I next "bumped into" Joannie when I joined the SayWhatClub in October of 1995. Joannie was already a member of the only list at that time--SWCForum. To say she was outspoken and direct would be a major understatement. Joannie was one of the live wires who kept the list hopping.
Back then, the SayWhatClub was experiencing its early days on a listserv, thanks to the efforts of Alan Czarnek. There was only one live chat, and that was occurring on Wednesday evenings and only AOL members could participate, since the chat was hosted on AOL. Enter Joannie--ever the social worker--to advocate for the disenfranchised.

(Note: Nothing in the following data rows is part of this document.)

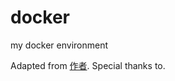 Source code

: # docker
my docker environment

Adapted from [作者](https://github.com/chxj1992/aliyun-docker.git). Special thanks to. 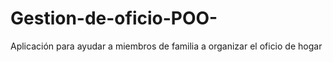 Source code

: # Gestion-de-oficio-POO-
Aplicación para ayudar a miembros de familia a organizar el oficio de hogar
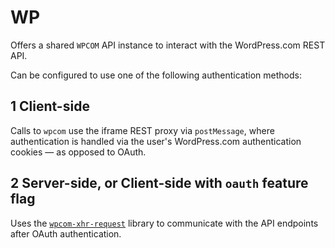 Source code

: # WP

Offers a shared `WPCOM` API instance to interact with the WordPress.com REST API.

Can be configured to use one of the following authentication methods:

## 1 Client-side

Calls to `wpcom` use the iframe REST proxy via `postMessage`, where authentication is handled via the user's WordPress.com authentication cookies — as opposed to OAuth.

## 2 Server-side, or Client-side with `oauth` feature flag

Uses the [`wpcom-xhr-request`](https://github.com/Automattic/wpcom-xhr-request) library to communicate with the API endpoints after OAuth authentication.
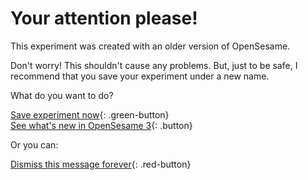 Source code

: # Your attention please!

This experiment was created with an older version of OpenSesame.

Don't worry! This shouldn't cause any problems. But, just to be safe, I recommend that you save your experiment under a new name.

What do you want to do?

[Save experiment now](opensesame://action.save){: .green-button} <br />
[See what's new in OpenSesame 3](new:html://osdoc.cogsci.nl/3.0/miscellaneous/important-changes-3/){: .button} <br />

Or you can:

[Dismiss this message forever](opensesame://event.os3n_dismiss_old_experiment){: .red-button}
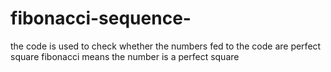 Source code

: # fibonacci-sequence-
the code is used to check whether the numbers fed to the code are perfect square
fibonacci means the number is a perfect square
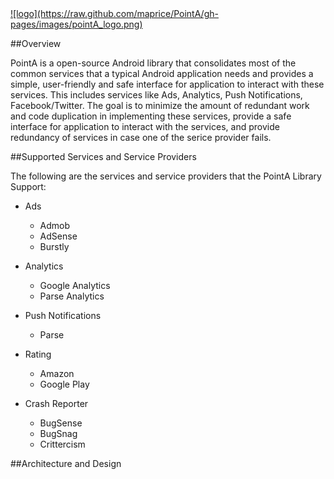 <a href="http://maprice.github.io/PointA/">
![logo](https://raw.github.com/maprice/PointA/gh-pages/images/pointA_logo.png)
</a>

##Overview

PointA is a open-source Android library that consolidates most of the common services that a typical Android application needs and provides a simple, user-friendly and safe interface for application to interact with these services. This includes services like Ads, Analytics, Push Notifications, Facebook/Twitter. The goal is to minimize the amount of redundant work and code duplication in implementing these services, provide a safe interface for application to interact with the services, and provide redundancy of services in case one of the serice provider fails.


##Supported Services and Service Providers

The following are the services and service providers that the PointA Library Support:

* Ads
  - Admob
  - AdSense
  - Burstly

* Analytics
  - Google Analytics
  - Parse Analytics

* Push Notifications
  - Parse  

* Rating
  - Amazon
  - Google Play

* Crash Reporter
  - BugSense
  - BugSnag
  - Crittercism
  
##Architecture and Design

Joannie was an AOL subscriber at the time, but she brought up on the list that many Forum members did not use AOL and that it wasn't fair they should be excluded. Joannie then told Alan she had heard of something called IRC and she badgered Alan to figure it out and set something up so that everyone in SWC could chat live with each other.
That is how the Saturday afternoon IRC chat began. The Saturday afternoon chat (1:00 to 4:00 PM EST) was an instant hit. From that, a Tuesday evening chat branched off, followed by a Thursday evening chat. Today we have chat channels to meet every taste and need a SayWhatClub subscriber might want to participate in. And it all started with Joan Emerick considering the needs of others, not willing to accept the unfairness that she saw.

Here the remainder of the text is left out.